**AIM OF THE TASK:** Leave out the pictures and reproduce all of the data exactly.

____________

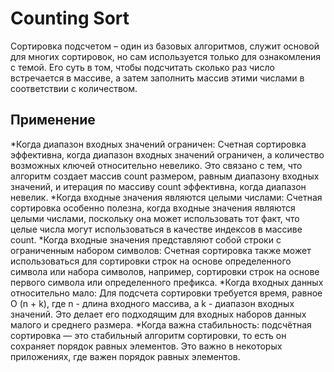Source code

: # Counting Sort
Сортировка подсчетом – один из базовых алгоритмов, служит основой для многих сортировок, но сам используется только для ознакомления с темой. Его суть в том, чтобы подсчитать сколько раз число встречается в массиве, а затем заполнить массив этими числами в соответствии с количеством.
## Применение
*Когда диапазон входных значений ограничен: Счетная сортировка эффективна, когда диапазон входных значений ограничен, а количество возможных ключей относительно невелико. Это связано с тем, что алгоритм создает массив count размером, равным диапазону входных значений, и итерация по массиву count эффективна, когда диапазон невелик.
*Когда входные значения являются целыми числами: Счетная сортировка особенно полезна, когда входные значения являются целыми числами, поскольку она может использовать тот факт, что целые числа могут использоваться в качестве индексов в массиве count.
*Когда входные значения представляют собой строки с ограниченным набором символов: Счетная сортировка также может использоваться для сортировки строк на основе определенного символа или набора символов, например, сортировки строк на основе первого символа или определенного префикса.
*Когда входных данных относительно мало: Для подсчета сортировки требуется время, равное O (n + k), где n - длина входного массива, а k - диапазон входных значений. Это делает его подходящим для входных наборов данных малого и среднего размера.
*Когда важна стабильность: подсчётная сортировка — это стабильный алгоритм сортировки, то есть он сохраняет порядок равных элементов. Это важно в некоторых приложениях, где важен порядок равных элементов.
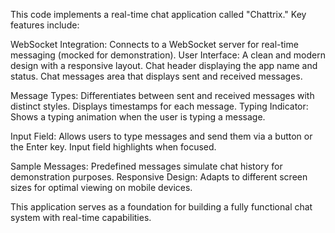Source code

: This code implements a real-time chat application called "Chattrix." Key features include:

WebSocket Integration: Connects to a WebSocket server for real-time messaging (mocked for demonstration).
User Interface:
A clean and modern design with a responsive layout.
Chat header displaying the app name and status.
Chat messages area that displays sent and received messages.

Message Types:
Differentiates between sent and received messages with distinct styles.
Displays timestamps for each message.
Typing Indicator: Shows a typing animation when the user is typing a message.

Input Field:
Allows users to type messages and send them via a button or the Enter key.
Input field highlights when focused.

Sample Messages:
Predefined messages simulate chat history for demonstration purposes.
Responsive Design: Adapts to different screen sizes for optimal viewing on mobile devices.

This application serves as a foundation for building a fully functional chat system with real-time capabilities.
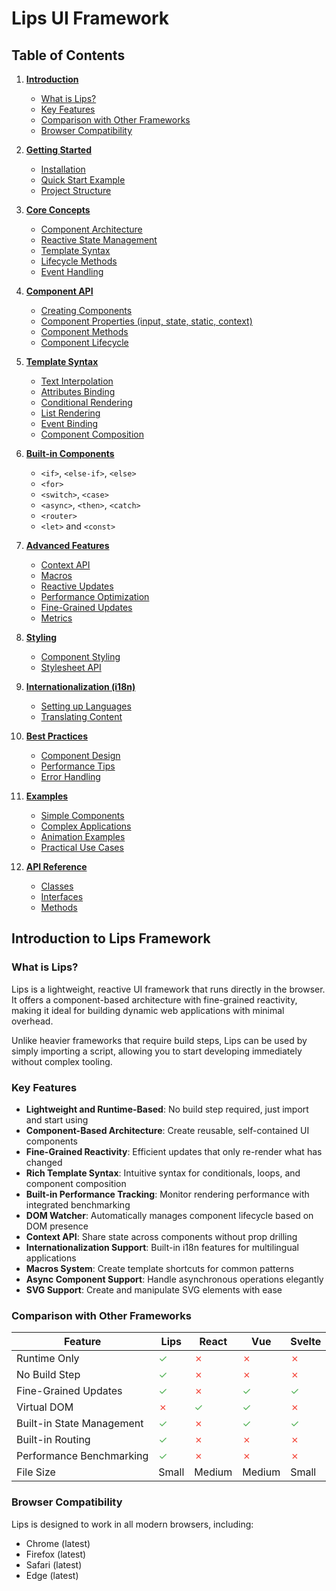 # Lips UI Framework

## Table of Contents

1. [**Introduction**](#introduction)
   - [What is Lips?](#what-is-lips)
   - [Key Features](#key-features)
   - [Comparison with Other Frameworks](#comparison-with-other-frameworks)
   - [Browser Compatibility](#browser-compatibility)

2. [**Getting Started**](./getting-started.md)
   - [Installation](./getting-started.md#intallation)
   - [Quick Start Example](./getting-started.md#quick-start-example)
   - [Project Structure](./getting-started.md#project-structure)

3. [**Core Concepts**](./core-concepts.md)
   - [Component Architecture](./core-concepts.md#component-architecture)
   - [Reactive State Management](./core-concepts.md#reactive-state-management)
   - [Template Syntax](./core-concepts.md#template-syntax)
   - [Lifecycle Methods](./core-concepts.md#lifecycle-methods)
   - [Event Handling](./core-concepts.md#event-handling)

4. [**Component API**](./component-api.md)
   - [Creating Components](./component-api.md#creating-components)
   - [Component Properties (input, state, static, context)](./component-api.md#component-properties)
   - [Component Methods](./component-api.md#component-methods)
   - [Component Lifecycle](./component-api.md#component-lifecycle)

5. [**Template Syntax**](./template-syntax.md)
   - [Text Interpolation](./template-syntax.md#text-interpolation)
   - [Attributes Binding](./template-syntax.md#attributes-binding)
   - [Conditional Rendering](./template-syntax.md#conditional-rendering)
   - [List Rendering](./template-syntax.md#list-rendering)
   - [Event Binding](./template-syntax.md#event-binding)
   - [Component Composition](./template-syntax.md#component-composition)

6. [**Built-in Components**](./built-in-components.md)
   - `<if>`, `<else-if>`, `<else>`
   - `<for>`
   - `<switch>`, `<case>`
   - `<async>`, `<then>`, `<catch>`
   - `<router>`
   - `<let>` and `<const>`

7. [**Advanced Features**](./advanced-features.md)
   - [Context API](./advanced-features.md#contex-api)
   - [Macros](./advanced-features.md#macros)
   - [Reactive Updates](./advanced-features.md#reactive-update)
   - [Performance Optimization](./advanced-features.md#performance-optimization)
   - [Fine-Grained Updates](./advanced-features.md#fine-grained-updates)
   - [Metrics](./advanced-features.md#metrics)

8. [**Styling**](./styling.md)
   - [Component Styling](./styling.md#component-styling)
   - [Stylesheet API](./styling.md#stylesheet-api)

9. [**Internationalization (i18n)**](./i18n.md)
   - [Setting up Languages](./i18n.md#setting-up-languages)
   - [Translating Content](./i18n.md#translation-content)

10. [**Best Practices**](./best-practices.md)
    - [Component Design](./best-practices.md#component-design)
    - [Performance Tips](./best-practices.md#performance-tips)
    - [Error Handling](./best-practices.md#error-handling)

11. [**Examples**](./examples.md)
    - [Simple Components](./examples.md#simple-components)
    - [Complex Applications](./examples.md#complex-applications)
    - [Animation Examples](./examples.md#animation-examples)
    - [Practical Use Cases](./examples.md#practical-use-cases)

12. [**API Reference**](./api-reference.md)
    - [Classes](./api-reference.md#classes)
    - [Interfaces](./api-reference.md#interfaces)
    - [Methods](./api-reference.md#methods)

## Introduction to Lips Framework

### What is Lips?

Lips is a lightweight, reactive UI framework that runs directly in the browser. It offers a component-based architecture with fine-grained reactivity, making it ideal for building dynamic web applications with minimal overhead.

Unlike heavier frameworks that require build steps, Lips can be used by simply importing a script, allowing you to start developing immediately without complex tooling.

### Key Features

- **Lightweight and Runtime-Based**: No build step required, just import and start using
- **Component-Based Architecture**: Create reusable, self-contained UI components
- **Fine-Grained Reactivity**: Efficient updates that only re-render what has changed
- **Rich Template Syntax**: Intuitive syntax for conditionals, loops, and component composition
- **Built-in Performance Tracking**: Monitor rendering performance with integrated benchmarking
- **DOM Watcher**: Automatically manages component lifecycle based on DOM presence
- **Context API**: Share state across components without prop drilling
- **Internationalization Support**: Built-in i18n features for multilingual applications
- **Macros System**: Create template shortcuts for common patterns
- **Async Component Support**: Handle asynchronous operations elegantly
- **SVG Support**: Create and manipulate SVG elements with ease

### Comparison with Other Frameworks

| Feature | Lips | React | Vue | Svelte |
|---------|------|-------|-----|--------|
| Runtime Only | <span style="color:#4CAF50">✓</span> | <span style="color:#F44336">✗</span> | <span style="color:#F44336">✗</span> | <span style="color:#F44336">✗</span> |
| No Build Step | <span style="color:#4CAF50">✓</span> | <span style="color:#F44336">✗</span> | <span style="color:#F44336">✗</span> | <span style="color:#F44336">✗</span> |
| Fine-Grained Updates | <span style="color:#4CAF50">✓</span> | <span style="color:#F44336">✗</span> | <span style="color:#4CAF50">✓</span> | <span style="color:#4CAF50">✓</span> |
| Virtual DOM | <span style="color:#F44336">✗</span> | <span style="color:#4CAF50">✓</span> | <span style="color:#4CAF50">✓</span> | <span style="color:#F44336">✗</span> |
| Built-in State Management | <span style="color:#4CAF50">✓</span> | <span style="color:#F44336">✗</span> | <span style="color:#4CAF50">✓</span> | <span style="color:#4CAF50">✓</span> |
| Built-in Routing | <span style="color:#4CAF50">✓</span> | <span style="color:#F44336">✗</span> | <span style="color:#F44336">✗</span> | <span style="color:#F44336">✗</span> |
| Performance Benchmarking | <span style="color:#4CAF50">✓</span> | <span style="color:#F44336">✗</span> | <span style="color:#F44336">✗</span> | <span style="color:#F44336">✗</span> |
| File Size | Small | Medium | Medium | Small |

### Browser Compatibility

Lips is designed to work in all modern browsers, including:
- Chrome (latest)
- Firefox (latest)
- Safari (latest)
- Edge (latest)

____________

**WRITTEN RESPONSE:**
Source code

: # Counting Sort
Сортировка подсчетом – один из базовых алгоритмов, служит основой для многих сортировок, но сам используется только для ознакомления с темой. Его суть в том, чтобы подсчитать сколько раз число встречается в массиве, а затем заполнить массив этими числами в соответствии с количеством.
## Применение
*Когда диапазон входных значений ограничен: Счетная сортировка эффективна, когда диапазон входных значений ограничен, а количество возможных ключей относительно невелико. Это связано с тем, что алгоритм создает массив count размером, равным диапазону входных значений, и итерация по массиву count эффективна, когда диапазон невелик.
*Когда входные значения являются целыми числами: Счетная сортировка особенно полезна, когда входные значения являются целыми числами, поскольку она может использовать тот факт, что целые числа могут использоваться в качестве индексов в массиве count.
*Когда входные значения представляют собой строки с ограниченным набором символов: Счетная сортировка также может использоваться для сортировки строк на основе определенного символа или набора символов, например, сортировки строк на основе первого символа или определенного префикса.
*Когда входных данных относительно мало: Для подсчета сортировки требуется время, равное O (n + k), где n - длина входного массива, а k - диапазон входных значений. Это делает его подходящим для входных наборов данных малого и среднего размера.
*Когда важна стабильность: подсчётная сортировка — это стабильный алгоритм сортировки, то есть он сохраняет порядок равных элементов. Это важно в некоторых приложениях, где важен порядок равных элементов.
Source code

: This code implements a real-time chat application called "Chattrix." Key features include:

WebSocket Integration: Connects to a WebSocket server for real-time messaging (mocked for demonstration).
User Interface:
A clean and modern design with a responsive layout.
Chat header displaying the app name and status.
Chat messages area that displays sent and received messages.

Message Types:
Differentiates between sent and received messages with distinct styles.
Displays timestamps for each message.
Typing Indicator: Shows a typing animation when the user is typing a message.

Input Field:
Allows users to type messages and send them via a button or the Enter key.
Input field highlights when focused.

Sample Messages:
Predefined messages simulate chat history for demonstration purposes.
Responsive Design: Adapts to different screen sizes for optimal viewing on mobile devices.

This application serves as a foundation for building a fully functional chat system with real-time capabilities.
 # Lips UI Framework

## Table of Contents

1. [**Introduction**](#introduction)
   - [What is Lips?](#what-is-lips)
   - [Key Features](#key-features)
   - [Comparison with Other Frameworks](#comparison-with-other-frameworks)
   - [Browser Compatibility](#browser-compatibility)

2. [**Getting Started**](./getting-started.md)
   - [Installation](./getting-started.md#intallation)
   - [Quick Start Example](./getting-started.md#quick-start-example)
   - [Project Structure](./getting-started.md#project-structure)

3. [**Core Concepts**](./core-concepts.md)
   - [Component Architecture](./core-concepts.md#component-architecture)
   - [Reactive State Management](./core-concepts.md#reactive-state-management)
   - [Template Syntax](./core-concepts.md#template-syntax)
   - [Lifecycle Methods](./core-concepts.md#lifecycle-methods)
   - [Event Handling](./core-concepts.md#event-handling)

4. [**Component API**](./component-api.md)
   - [Creating Components](./component-api.md#creating-components)
   - [Component Properties (input, state, static, context)](./component-api.md#component-properties)
   - [Component Methods](./component-api.md#component-methods)
   - [Component Lifecycle](./component-api.md#component-lifecycle)

5. [**Template Syntax**](./template-syntax.md)
   - [Text Interpolation](./template-syntax.md#text-interpolation)
   - [Attributes Binding](./template-syntax.md#attributes-binding)
   - [Conditional Rendering](./template-syntax.md#conditional-rendering)
   - [List Rendering](./template-syntax.md#list-rendering)
   - [Event Binding](./template-syntax.md#event-binding)
   - [Component Composition](./template-syntax.md#component-composition)

6. [**Built-in Components**](./built-in-components.md)
   - `<if>`, `<else-if>`, `<else>`
   - `<for>`
   - `<switch>`, `<case>`
   - `<async>`, `<then>`, `<catch>`
   - `<router>`
   - `<let>` and `<const>`

7. [**Advanced Features**](./advanced-features.md)
   - [Context API](./advanced-features.md#contex-api)
   - [Macros](./advanced-features.md#macros)
   - [Reactive Updates](./advanced-features.md#reactive-update)
   - [Performance Optimization](./advanced-features.md#performance-optimization)
   - [Fine-Grained Updates](./advanced-features.md#fine-grained-updates)
   - [Metrics](./advanced-features.md#metrics)

8. [**Styling**](./styling.md)
   - [Component Styling](./styling.md#component-styling)
   - [Stylesheet API](./styling.md#stylesheet-api)

9. [**Internationalization (i18n)**](./i18n.md)
   - [Setting up Languages](./i18n.md#setting-up-languages)
   - [Translating Content](./i18n.md#translation-content)

10. [**Best Practices**](./best-practices.md)
    - [Component Design](./best-practices.md#component-design)
    - [Performance Tips](./best-practices.md#performance-tips)
    - [Error Handling](./best-practices.md#error-handling)

11. [**Examples**](./examples.md)
    - [Simple Components](./examples.md#simple-components)
    - [Complex Applications](./examples.md#complex-applications)
    - [Animation Examples](./examples.md#animation-examples)
    - [Practical Use Cases](./examples.md#practical-use-cases)

12. [**API Reference**](./api-reference.md)
    - [Classes](./api-reference.md#classes)
    - [Interfaces](./api-reference.md#interfaces)
    - [Methods](./api-reference.md#methods)

## Introduction to Lips Framework

### What is Lips?

Lips is a lightweight, reactive UI framework that runs directly in the browser. It offers a component-based architecture with fine-grained reactivity, making it ideal for building dynamic web applications with minimal overhead.

Unlike heavier frameworks that require build steps, Lips can be used by simply importing a script, allowing you to start developing immediately without complex tooling.

### Key Features

- **Lightweight and Runtime-Based**: No build step required, just import and start using
- **Component-Based Architecture**: Create reusable, self-contained UI components
- **Fine-Grained Reactivity**: Efficient updates that only re-render what has changed
- **Rich Template Syntax**: Intuitive syntax for conditionals, loops, and component composition
- **Built-in Performance Tracking**: Monitor rendering performance with integrated benchmarking
- **DOM Watcher**: Automatically manages component lifecycle based on DOM presence
- **Context API**: Share state across components without prop drilling
- **Internationalization Support**: Built-in i18n features for multilingual applications
- **Macros System**: Create template shortcuts for common patterns
- **Async Component Support**: Handle asynchronous operations elegantly
- **SVG Support**: Create and manipulate SVG elements with ease

### Comparison with Other Frameworks

| Feature | Lips | React | Vue | Svelte |
|---------|------|-------|-----|--------|
| Runtime Only | <span style="color:#4CAF50">✓</span> | <span style="color:#F44336">✗</span> | <span style="color:#F44336">✗</span> | <span style="color:#F44336">✗</span> |
| No Build Step | <span style="color:#4CAF50">✓</span> | <span style="color:#F44336">✗</span> | <span style="color:#F44336">✗</span> | <span style="color:#F44336">✗</span> |
| Fine-Grained Updates | <span style="color:#4CAF50">✓</span> | <span style="color:#F44336">✗</span> | <span style="color:#4CAF50">✓</span> | <span style="color:#4CAF50">✓</span> |
| Virtual DOM | <span style="color:#F44336">✗</span> | <span style="color:#4CAF50">✓</span> | <span style="color:#4CAF50">✓</span> | <span style="color:#F44336">✗</span> |
| Built-in State Management | <span style="color:#4CAF50">✓</span> | <span style="color:#F44336">✗</span> | <span style="color:#4CAF50">✓</span> | <span style="color:#4CAF50">✓</span> |
| Built-in Routing | <span style="color:#4CAF50">✓</span> | <span style="color:#F44336">✗</span> | <span style="color:#F44336">✗</span> | <span style="color:#F44336">✗</span> |
| Performance Benchmarking | <span style="color:#4CAF50">✓</span> | <span style="color:#F44336">✗</span> | <span style="color:#F44336">✗</span> | <span style="color:#F44336">✗</span> |
| File Size | Small | Medium | Medium | Small |

### Browser Compatibility

Lips is designed to work in all modern browsers, including:
- Chrome (latest)
- Firefox (latest)
- Safari (latest)
- Edge (latest)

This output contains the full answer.